Being an expert in a small part of OBGYN is no longer enough. In order to establish the depicted growth, integration has to take place of personal knowledge and skills into so called competencies. A competency is, in summary, the ability of a person to do a job properly. From this perspective the bio psych social approach does not distinguishes itself so much by doing different things, but by doing things differently. POG offers a better fit to the patients needs and context by emphasizing other aspects and/or using other sequences of normal medical ‘building bricks’.
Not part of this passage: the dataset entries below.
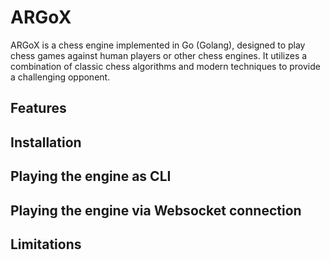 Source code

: # ARGoX

ARGoX is a chess engine implemented in Go (Golang), designed to play chess games against human players or other chess engines. It utilizes a combination of classic chess algorithms and modern techniques to provide a challenging opponent.

## Features

## Installation

## Playing the engine as CLI

## Playing the engine via Websocket connection

## Limitations
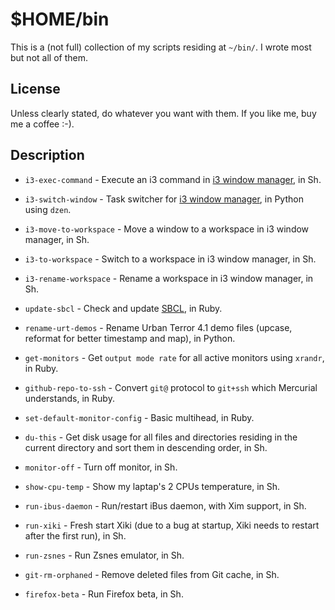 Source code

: # $HOME/bin

This is a (not full) collection of my scripts residing at `~/bin/`.  I wrote
most but not all of them.

## License

Unless clearly stated, do whatever you want with them.  If you like me, buy me
a coffee :-).

## Description

* `i3-exec-command` - Execute an i3 command in
  [i3 window manager](http://i3wm.org/), in Sh.

* `i3-switch-window` - Task switcher for
  [i3 window manager](http://i3wm.org/), in Python using `dzen`.

* `i3-move-to-workspace` - Move a window to a workspace in i3 window manager,
  in Sh.

* `i3-to-workspace` - Switch to a workspace in i3 window manager, in Sh.

* `i3-rename-workspace` - Rename a workspace in i3 window manager, in Sh.

* `update-sbcl` - Check and update [SBCL](http://www.sbcl.org/), in Ruby.

* `rename-urt-demos` - Rename Urban Terror 4.1 demo files (upcase, reformat
  for better timestamp and map), in Python.

* `get-monitors` - Get `output mode rate` for all active monitors using
  `xrandr`, in Ruby.

* `github-repo-to-ssh` - Convert `git@` protocol to `git+ssh` which Mercurial
  understands, in Ruby.

* `set-default-monitor-config` - Basic multihead, in Ruby.

* `du-this` - Get disk usage for all files and directories residing in the
  current directory and sort them in descending order, in Sh.

* `monitor-off` - Turn off monitor, in Sh.

* `show-cpu-temp` - Show my laptap's 2 CPUs temperature, in Sh.

* `run-ibus-daemon` - Run/restart iBus daemon, with Xim support, in Sh.

* `run-xiki` - Fresh start Xiki (due to a bug at startup, Xiki needs to
  restart after the first run), in Sh.

* `run-zsnes` - Run Zsnes emulator, in Sh.

* `git-rm-orphaned` - Remove deleted files from Git cache, in Sh.

* `firefox-beta` - Run Firefox beta, in Sh.
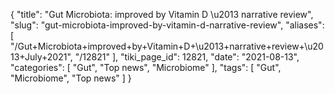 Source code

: {
    "title": "Gut Microbiota: improved by Vitamin D \u2013 narrative review",
    "slug": "gut-microbiota-improved-by-vitamin-d-narrative-review",
    "aliases": [
        "/Gut+Microbiota+improved+by+Vitamin+D+\u2013+narrative+review+\u2013+July+2021",
        "/12821"
    ],
    "tiki_page_id": 12821,
    "date": "2021-08-13",
    "categories": [
        "Gut",
        "Top news",
        "Microbiome"
    ],
    "tags": [
        "Gut",
        "Microbiome",
        "Top news"
    ]
} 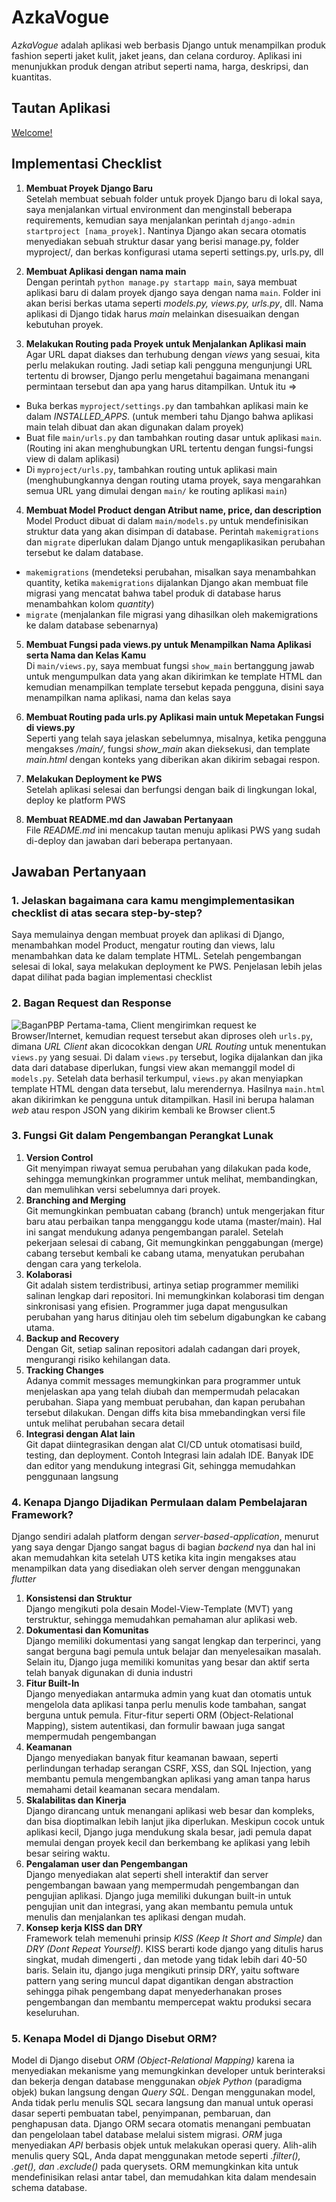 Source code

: # AzkaVogue
_AzkaVogue_ adalah aplikasi web berbasis Django untuk menampilkan produk fashion seperti jaket kulit, jaket jeans, dan celana corduroy. Aplikasi ini menunjukkan produk dengan atribut seperti nama, harga, deskripsi, dan kuantitas.

## Tautan Aplikasi
[Welcome!](http://muhammad-almerazka-azkavogue.pbp.cs.ui.ac.id/)

## Implementasi Checklist
1. **Membuat Proyek Django Baru**<br>
Setelah membuat sebuah folder untuk proyek Django baru di lokal saya, saya menjalankan virtual environment dan menginstall beberapa requirements, kemudian saya menjalankan perintah `django-admin startproject [nama_proyek]`. Nantinya Django akan secara otomatis menyediakan sebuah struktur dasar yang berisi manage.py, folder myproject/, dan berkas konfigurasi utama seperti settings.py, urls.py, dll

2. **Membuat Aplikasi dengan nama main**<br>
Dengan perintah `python manage.py startapp main`, saya membuat aplikasi baru di dalam proyek django saya dengan nama `main`. Folder ini akan berisi berkas utama seperti _models.py, views.py, urls.py_, dll. Nama aplikasi di Django tidak harus _main_ melainkan disesuaikan dengan kebutuhan proyek.

3. **Melakukan Routing pada Proyek untuk Menjalankan Aplikasi main**<br>
Agar URL dapat diakses dan terhubung dengan _views_ yang sesuai, kita perlu melakukan routing. Jadi setiap kali pengguna mengunjungi URL tertentu di browser, Django perlu mengetahui bagaimana menangani permintaan tersebut dan apa yang harus ditampilkan. Untuk itu =>
- Buka berkas `myproject/settings.py` dan tambahkan aplikasi main ke dalam _INSTALLED_APPS_. (untuk memberi tahu Django bahwa aplikasi main telah dibuat dan akan digunakan dalam proyek)<br>
- Buat file `main/urls.py` dan tambahkan routing dasar untuk aplikasi `main`. (Routing ini akan menghubungkan URL tertentu dengan fungsi-fungsi view di dalam aplikasi) <br>
- Di `myproject/urls.py`, tambahkan routing untuk aplikasi main (menghubungkannya dengan routing utama proyek, saya mengarahkan semua URL yang dimulai dengan `main/` ke routing aplikasi `main`) <br>

4. **Membuat Model Product dengan Atribut name, price, dan description**<br>
Model Product dibuat di dalam `main/models.py` untuk mendefinisikan struktur data yang akan disimpan di database. Perintah `makemigrations` dan `migrate` diperlukan dalam Django untuk mengaplikasikan perubahan tersebut ke dalam database. 
- `makemigrations` (mendeteksi perubahan, misalkan saya menambahkan quantity, ketika `makemigrations` dijalankan Django akan membuat file migrasi yang mencatat bahwa tabel produk di database harus menambahkan kolom _quantity_)<br>
- `migrate` (menjalankan file migrasi yang dihasilkan oleh makemigrations ke dalam database sebenarnya) <br>

5. **Membuat Fungsi pada views.py untuk Menampilkan Nama Aplikasi serta Nama dan Kelas Kamu**<br>
Di `main/views.py`, saya membuat fungsi `show_main` bertanggung jawab untuk mengumpulkan data yang akan dikirimkan ke template HTML dan kemudian menampilkan template tersebut kepada pengguna, disini saya menampilkan nama aplikasi, nama dan kelas saya

6. **Membuat Routing pada urls.py Aplikasi main untuk Mepetakan Fungsi di views.py**<br>
Seperti yang telah saya jelaskan sebelumnya, misalnya, ketika pengguna mengakses */main/*, fungsi *show_main* akan dieksekusi, dan template _main.html_ dengan konteks yang diberikan akan dikirim sebagai respon.

7. **Melakukan Deployment ke PWS**<br>
Setelah aplikasi selesai dan berfungsi dengan baik di lingkungan lokal, deploy ke platform PWS

8. **Membuat README.md dan Jawaban Pertanyaan**<br>
File _README.md_ ini mencakup tautan menuju aplikasi PWS yang sudah di-deploy dan jawaban dari beberapa pertanyaan.

## Jawaban Pertanyaan
### 1. Jelaskan bagaimana cara kamu mengimplementasikan checklist di atas secara step-by-step?
Saya memulainya dengan membuat proyek dan aplikasi di Django, menambahkan model Product, mengatur routing dan views, lalu menambahkan data ke dalam template HTML. Setelah pengembangan selesai di lokal, saya melakukan deployment ke PWS. Penjelasan lebih jelas dapat dilihat pada bagian implementasi checklist<br>

### 2. Bagan Request dan Response
![BaganPBP](https://github.com/user-attachments/assets/c32be3a2-10b2-448a-b2e6-38964b872a2f)
Pertama-tama, Client mengirimkan request ke Browser/Internet, kemudian request tersebut akan diproses oleh `urls.py`, dimana _URL Client_ akan dicocokkan dengan _URL Routing_ untuk menentukan `views.py` yang sesuai. Di dalam `views.py` tersebut, logika dijalankan dan jika data dari database diperlukan, fungsi view akan memanggil model di `models.py`. Setelah data berhasil terkumpul, `views.py` akan menyiapkan template HTML dengan data tersebut, lalu merendernya. Hasilnya `main.html` akan dikirimkan ke pengguna untuk ditampilkan. Hasil ini berupa halaman _web_ atau respon JSON yang dikirim kembali ke Browser client.5

### 3. Fungsi Git dalam Pengembangan Perangkat Lunak
1. **Version Control**<br>
Git menyimpan riwayat semua perubahan yang dilakukan pada kode, sehingga memungkinkan programmer untuk melihat, membandingkan, dan memulihkan versi sebelumnya dari proyek.
2. **Branching and Merging**<br>
Git memungkinkan pembuatan cabang (branch) untuk mengerjakan fitur baru atau perbaikan tanpa mengganggu kode utama (master/main). Hal ini sangat mendukung adanya pengembangan paralel. Setelah pekerjaan selesai di cabang, Git memungkinkan penggabungan (merge) cabang tersebut kembali ke cabang utama, menyatukan perubahan dengan cara yang terkelola.
3. **Kolaborasi**<br>
Git adalah sistem terdistribusi, artinya setiap programmer memiliki salinan lengkap dari repositori. Ini memungkinkan kolaborasi tim dengan sinkronisasi yang efisien. Programmer juga dapat mengusulkan perubahan yang harus ditinjau oleh tim sebelum digabungkan ke cabang utama.
4. **Backup and Recovery**<br>
Dengan Git, setiap salinan repositori adalah cadangan dari proyek, mengurangi risiko kehilangan data.
5. **Tracking Changes**<br>
Adanya commit messages memungkinkan para programmer untuk menjelaskan apa yang telah diubah dan mempermudah pelacakan perubahan. Siapa yang membuat perubahan, dan kapan perubahan tersebut dilakukan. Dengan diffs kita bisa mmebandingkan versi file untuk melihat perubahan secara detail
6. **Integrasi dengan Alat lain**<br>
Git dapat diintegrasikan dengan alat CI/CD untuk otomatisasi build, testing, dan deployment. Contoh Integrasi lain adalah IDE. Banyak IDE dan editor yang mendukung integrasi Git, sehingga memudahkan penggunaan langsung

### 4. Kenapa Django Dijadikan Permulaan dalam Pembelajaran Framework?
Django sendiri adalah platform dengan _server-based-application_, menurut yang saya dengar Django sangat bagus di bagian _backend_ nya dan hal ini akan memudahkan kita setelah UTS ketika kita ingin mengakses atau menampilkan data yang disediakan oleh server dengan menggunakan _flutter_
1. **Konsistensi dan Struktur**<br>
Django mengikuti pola desain Model-View-Template (MVT) yang terstruktur, sehingga memudahkan pemahaman alur aplikasi web.<br>
2. **Dokumentasi dan Komunitas**<br>
Django memiliki dokumentasi yang sangat lengkap dan terperinci, yang sangat berguna bagi pemula untuk belajar dan menyelesaikan masalah. Selain itu, Django juga memiliki komunitas yang besar dan aktif serta telah banyak digunakan di dunia industri<br>
3. **Fitur Built-In**<br>
Django menyediakan antarmuka admin yang kuat dan otomatis untuk mengelola data aplikasi tanpa perlu menulis kode tambahan, sangat berguna untuk pemula. Fitur-fitur seperti ORM (Object-Relational Mapping), sistem autentikasi, dan formulir bawaan juga sangat mempermudah pengembangan<br>
4. **Keamanan**<br>
Django menyediakan banyak fitur keamanan bawaan, seperti perlindungan terhadap serangan CSRF, XSS, dan SQL Injection, yang membantu pemula mengembangkan aplikasi yang aman tanpa harus memahami detail keamanan secara mendalam.<br>
5. **Skalabilitas dan Kinerja**<br>
Django dirancang untuk menangani aplikasi web besar dan kompleks, dan bisa dioptimalkan lebih lanjut jika diperlukan. Meskipun cocok untuk aplikasi kecil, Django juga mendukung skala besar, jadi pemula dapat memulai dengan proyek kecil dan berkembang ke aplikasi yang lebih besar seiring waktu.<br>
6. **Pengalaman user dan Pengembangan**<br>
Django menyediakan alat seperti shell interaktif dan server pengembangan bawaan yang mempermudah pengembangan dan pengujian aplikasi. Django juga memiliki dukungan built-in untuk pengujian unit dan integrasi, yang akan membantu pemula untuk menulis dan menjalankan tes aplikasi dengan mudah.<br>
7. **Konsep kerja KISS dan DRY**<br>
Framework telah memenuhi prinsip _KISS (Keep It Short and Simple)_ dan _DRY (Dont Repeat Yourself)_. KISS berarti kode django yang ditulis harus singkat, mudah dimengerti , dan metode yang tidak lebih dari 40-50 baris. Selain itu, django juga mengikuti prinsip DRY, yaitu software pattern yang sering muncul dapat digantikan dengan abstraction sehingga pihak pengembang dapat menyederhanakan proses pengembangan dan membantu mempercepat waktu produksi secara keseluruhan.<br>

### 5. Kenapa Model di Django Disebut ORM?
Model di Django disebut _ORM (Object-Relational Mapping)_ karena ia menyediakan mekanisme yang memungkinkan developer untuk berinteraksi dan bekerja dengan database menggunakan _objek Python_ (paradigma objek) bukan langsung dengan _Query SQL_. Dengan menggunakan model, Anda tidak perlu menulis SQL secara langsung dan manual untuk operasi dasar seperti pembuatan tabel, penyimpanan, pembaruan, dan penghapusan data. Django ORM secara otomatis menangani pembuatan dan pengelolaan tabel database melalui sistem migrasi. _ORM_ juga menyediakan _API_ berbasis objek untuk melakukan operasi query. Alih-alih menulis query SQL, Anda dapat menggunakan metode seperti _.filter(), .get(), dan .exclude()_ pada querysets. ORM memungkinkan kita untuk mendefinisikan relasi antar tabel, dan memudahkan kita dalam mendesain schema database.

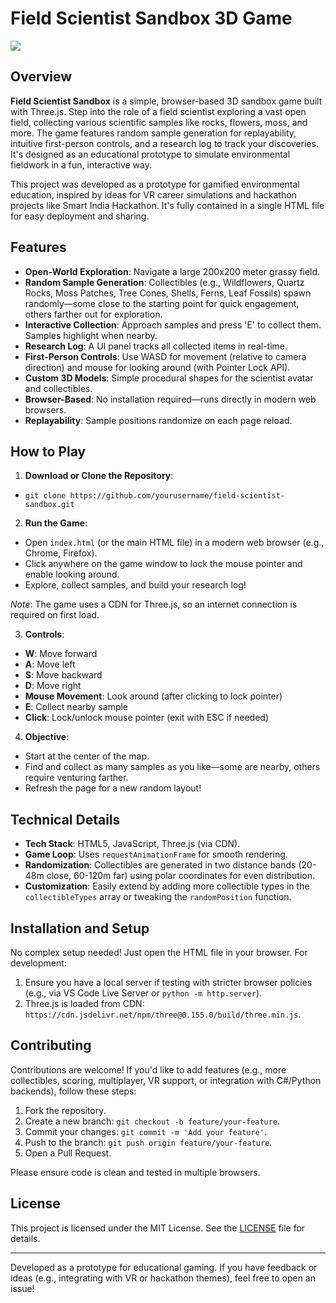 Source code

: # Field Scientist Sandbox 3D Game

<img src="https://res.cloudinary.com/dccrbxfro/image/upload/v1758350519/Screenshot_20-9-2025_121111__hhikts.jpg" height=auto width=auto>

## Overview

**Field Scientist Sandbox** is a simple, browser-based 3D sandbox game built with Three.js. Step into the role of a field scientist exploring a vast open field, collecting various scientific samples like rocks, flowers, moss, and more. The game features random sample generation for replayability, intuitive first-person controls, and a research log to track your discoveries. It's designed as an educational prototype to simulate environmental fieldwork in a fun, interactive way.

This project was developed as a prototype for gamified environmental education, inspired by ideas for VR career simulations and hackathon projects like Smart India Hackathon. It's fully contained in a single HTML file for easy deployment and sharing.

## Features

- **Open-World Exploration**: Navigate a large 200x200 meter grassy field.
- **Random Sample Generation**: Collectibles (e.g., Wildflowers, Quartz Rocks, Moss Patches, Tree Cones, Shells, Ferns, Leaf Fossils) spawn randomly—some close to the starting point for quick engagement, others farther out for exploration.
- **Interactive Collection**: Approach samples and press 'E' to collect them. Samples highlight when nearby.
- **Research Log**: A UI panel tracks all collected items in real-time.
- **First-Person Controls**: Use WASD for movement (relative to camera direction) and mouse for looking around (with Pointer Lock API).
- **Custom 3D Models**: Simple procedural shapes for the scientist avatar and collectibles.
- **Browser-Based**: No installation required—runs directly in modern web browsers.
- **Replayability**: Sample positions randomize on each page reload.

## How to Play

1. **Download or Clone the Repository**:
* `git clone https://github.com/yourusername/field-scientist-sandbox.git`

2. **Run the Game**:
- Open `index.html` (or the main HTML file) in a modern web browser (e.g., Chrome, Firefox).
- Click anywhere on the game window to lock the mouse pointer and enable looking around.
- Explore, collect samples, and build your research log!

*Note*: The game uses a CDN for Three.js, so an internet connection is required on first load.

3. **Controls**:
- **W**: Move forward
- **A**: Move left
- **S**: Move backward
- **D**: Move right
- **Mouse Movement**: Look around (after clicking to lock pointer)
- **E**: Collect nearby sample
- **Click**: Lock/unlock mouse pointer (exit with ESC if needed)

4. **Objective**:
- Start at the center of the map.
- Find and collect as many samples as you like—some are nearby, others require venturing farther.
- Refresh the page for a new random layout!

## Technical Details

- **Tech Stack**: HTML5, JavaScript, Three.js (via CDN).
- **Game Loop**: Uses `requestAnimationFrame` for smooth rendering.
- **Randomization**: Collectibles are generated in two distance bands (20-48m close, 60-120m far) using polar coordinates for even distribution.
- **Customization**: Easily extend by adding more collectible types in the `collectibleTypes` array or tweaking the `randomPosition` function.

## Installation and Setup

No complex setup needed! Just open the HTML file in your browser. For development:

1. Ensure you have a local server if testing with stricter browser policies (e.g., via VS Code Live Server or `python -m http.server`).
2. Three.js is loaded from CDN: `https://cdn.jsdelivr.net/npm/three@0.155.0/build/three.min.js`.

## Contributing

Contributions are welcome! If you'd like to add features (e.g., more collectibles, scoring, multiplayer, VR support, or integration with C#/Python backends), follow these steps:

1. Fork the repository.
2. Create a new branch: `git checkout -b feature/your-feature`.
3. Commit your changes: `git commit -m 'Add your feature'`.
4. Push to the branch: `git push origin feature/your-feature`.
5. Open a Pull Request.

Please ensure code is clean and tested in multiple browsers.

## License

This project is licensed under the MIT License. See the [LICENSE](LICENSE) file for details.

---

Developed as a prototype for educational gaming. If you have feedback or ideas (e.g., integrating with VR or hackathon themes), feel free to open an issue!
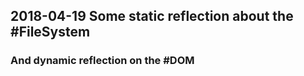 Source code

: ## 2018-04-19 Some static reflection about the #FileSystem

<script>
import d3 from "src/external/d3.v5.js"
import moment from "src/external/moment.js";

(async () => {



  function stripTree(tree) {
    if (tree.children) {
      tree.children = tree.children.filter(ea => stripTree(ea))
    }
    if (tree.name == "external") return false;
    if (tree.name == "node_modules") return false;
    if (tree.name == "reactive") return false;


    if (tree.type == "directory") return true;
    if (tree.name.match(/\.js$/)) return true
    return false
  }
  
  
  var tree = await lively.files.fileTree(lively4url + "/")
  stripTree(tree)

  var div = await lively.create("div")

  div.style = "background-color: white; width: 800px; height:600px; position: relative"
  var tm = await lively.create("d3-radialtree")
  
  
  tm.style = "position: absolute; top: 0px; left: 0px; width: 100%; height: 100%"

  
  var c = d3.scaleSequential(d3.interpolatePiYG)
  var colorScale =  d3.scaleSequential(d3.interpolatePiYG)
  // d3.scaleLog().range(["blue","yellow","green","orange"])
  var now = Date.now()

  tm.dataSize = d =>  d.size ? Math.sqrt(d.size) * 0.1 : 1
  tm.dataColor = (d) => {
    var time = moment(d.modified)
    var days = (now - time._d.getTime()) / 1000 / 60 / 60 / 24
   
    return colorScale(days / 356.0)
  }
  tm.dataTitle = (d) => {
    return d.id + "\n" + d.modified + "\n" + Math.round(d.size / 1024) +"k"
  }
  div.appendChild(tm)
  tm.setTreeData(tree)
  return div
})()
</script>


### And dynamic reflection on the #DOM

<script>



import d3 from "src/external/d3.v5.js"
import moment from "src/external/moment.js";

(async () => {  

  
  function d3TreeOfDocumentElement(documentNode) {
    var tree = {
      name: documentNode.id || documentNode.tagName || documentNode,
      size: documentNode.outerHTML && documentNode.outerHTML.length,
      children: []
    }
    if (documentNode.childNodes) {
      tree.children.push(...Array.from(documentNode.childNodes).map(ea => d3TreeOfDocumentElement(ea)))
    }
    // if (documentNode.shadowRoot) {
    //   tree.children.push(d3TreeOfDocumentElement(documentNode.shadowRoot))
    // }
    return tree
  }

  var div = await lively.create("div")
  div.style = "background-color: white; width: 800px; height:600px; position: relative"
  var tm = await lively.create("d3-radialtree")
  tm.style = "position: absolute; top: 0px; left: 0px; width: 100%; height: 100%"
  div.appendChild(tm)
  tm.setTreeData(d3TreeOfDocumentElement(document.body))
  return div
})()
</script>


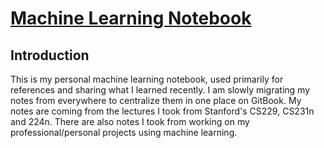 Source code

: # [Machine Learning Notebook](https://calvinfeng.gitbook.io/machine-learning-notebook/)

## Introduction

This is my personal machine learning notebook, used primarily for references and sharing what I
learned recently. I am slowly migrating my notes from everywhere to centralize them in one place on
GitBook. My notes are coming from the lectures I took from Stanford's CS229, CS231n and 224n. There
are also notes I took from working on my professional/personal projects using machine learning.
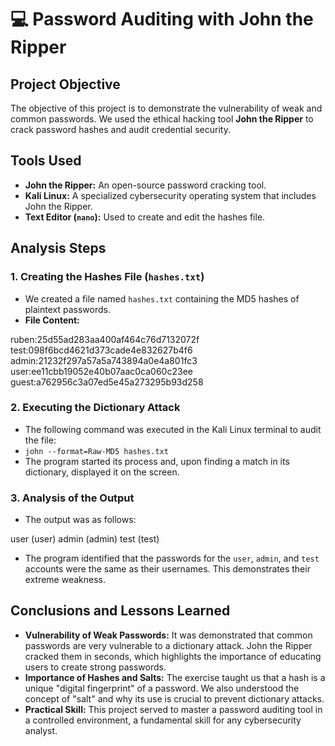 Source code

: # 💻 Password Auditing with John the Ripper

## Project Objective
The objective of this project is to demonstrate the vulnerability of weak and common passwords. We used the ethical hacking tool **John the Ripper** to crack password hashes and audit credential security.

## Tools Used
* **John the Ripper:** An open-source password cracking tool.
* **Kali Linux:** A specialized cybersecurity operating system that includes John the Ripper.
* **Text Editor (`nano`):** Used to create and edit the hashes file.

## Analysis Steps

### 1. Creating the Hashes File (`hashes.txt`)
* We created a file named `hashes.txt` containing the MD5 hashes of plaintext passwords.
* **File Content:**

ruben:25d55ad283aa400af464c76d7132072f
test:098f6bcd4621d373cade4e832627b4f6
admin:21232f297a57a5a743894a0e4a801fc3
user:ee11cbb19052e40b07aac0ca060c23ee
guest:a762956c3a07ed5e45a273295b93d258

### 2. Executing the Dictionary Attack
* The following command was executed in the Kali Linux terminal to audit the file:
* `john --format=Raw-MD5 hashes.txt`
* The program started its process and, upon finding a match in its dictionary, displayed it on the screen.

### 3. Analysis of the Output
* The output was as follows:

user             (user)
admin            (admin)
test             (test)


* The program identified that the passwords for the `user`, `admin`, and `test` accounts were the same as their usernames. This demonstrates their extreme weakness.

## Conclusions and Lessons Learned
* **Vulnerability of Weak Passwords:** It was demonstrated that common passwords are very vulnerable to a dictionary attack. John the Ripper cracked them in seconds, which highlights the importance of educating users to create strong passwords.
* **Importance of Hashes and Salts:** The exercise taught us that a hash is a unique "digital fingerprint" of a password. We also understood the concept of "salt" and why its use is crucial to prevent dictionary attacks.
* **Practical Skill:** This project served to master a password auditing tool in a controlled environment, a fundamental skill for any cybersecurity analyst.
In part 2 we have used the Canmeds roles as general building bricks in order to tailor our work in an architectural way. Each disease or complaint requires a different building plan. By not only asking authors to share with us their architectural knowledge but also their views on competency profiles, we could sketch more general preconditions that have to be met in order to treat patients in a bio-psycho-social way. The ‘disadvantage’ of this approach is that it requires also a sort of implicit data base of what Polanyi (1958) called personal or tacit knowledge. In order to provide this data base in this part 3, more fundamental knowledge is connected to:

A. a historical desciption of trends in medicine, using patient education and the way it's taught as an illustration;

B. a cross sectional description of representative themes of POG, classified in terms of the Canmeds competencies that integrate them:

  1. A gynaecologist who did not know where to start; about managing psychosomatic problems. ;To manage health care doing justice to its character as a complex and costly system on the one hand, and to the people who work in it on the other; a new interpretation of the bio-psycho-social model is described
  2. A surgeon in doubt; about ethical dilemma’s and moral decisions. To reflect on ethical and political questions about health and health care, about how to relate ourselves to the condition humaine of disease, vulnerability and death a model of moral medical decision making is presented, using the female genital cosmetic surgery as an illustration;
  3. A psychologist who forgot to tell stories; about patient education. To communicate with patients in a far more interactive and reciprocal way in order to empower them the CELI-model of patient education is proposed;
  4. A midwife who had a conflict with an obstetrician; about contact-tics and con-tactics. To collaborate with colleagues in a way that is no longer characterised by being eminent as an ego, but that establishes true co-creation in highly reliable teams and organisations, the Leary model is applied to the collaboration between midwives and gynaecologists; 
  5. An obstetrician in trouble; about second victimization. To enhance the impact of our education from improvement, through innovation onto the level of personal and scientific growth the cognitive adaptation model is applied to the support of ObGyn colleagues as second victims
  6. A psychiatrist as an equilibrist; about balancing in unusual positions. To establish a level of work that meets the highest patient and societal demands, professionalism is a sine qua non as will be advocated in terms of coping with a number of fundamental but unavoidable dilemma’s;
  7. A gynaecologist who has to integrate working with head, hands and heart; about examinations. To integrate all the above tasks and roles into visible medical expertise, the gynaecological examination will be discussed in detail.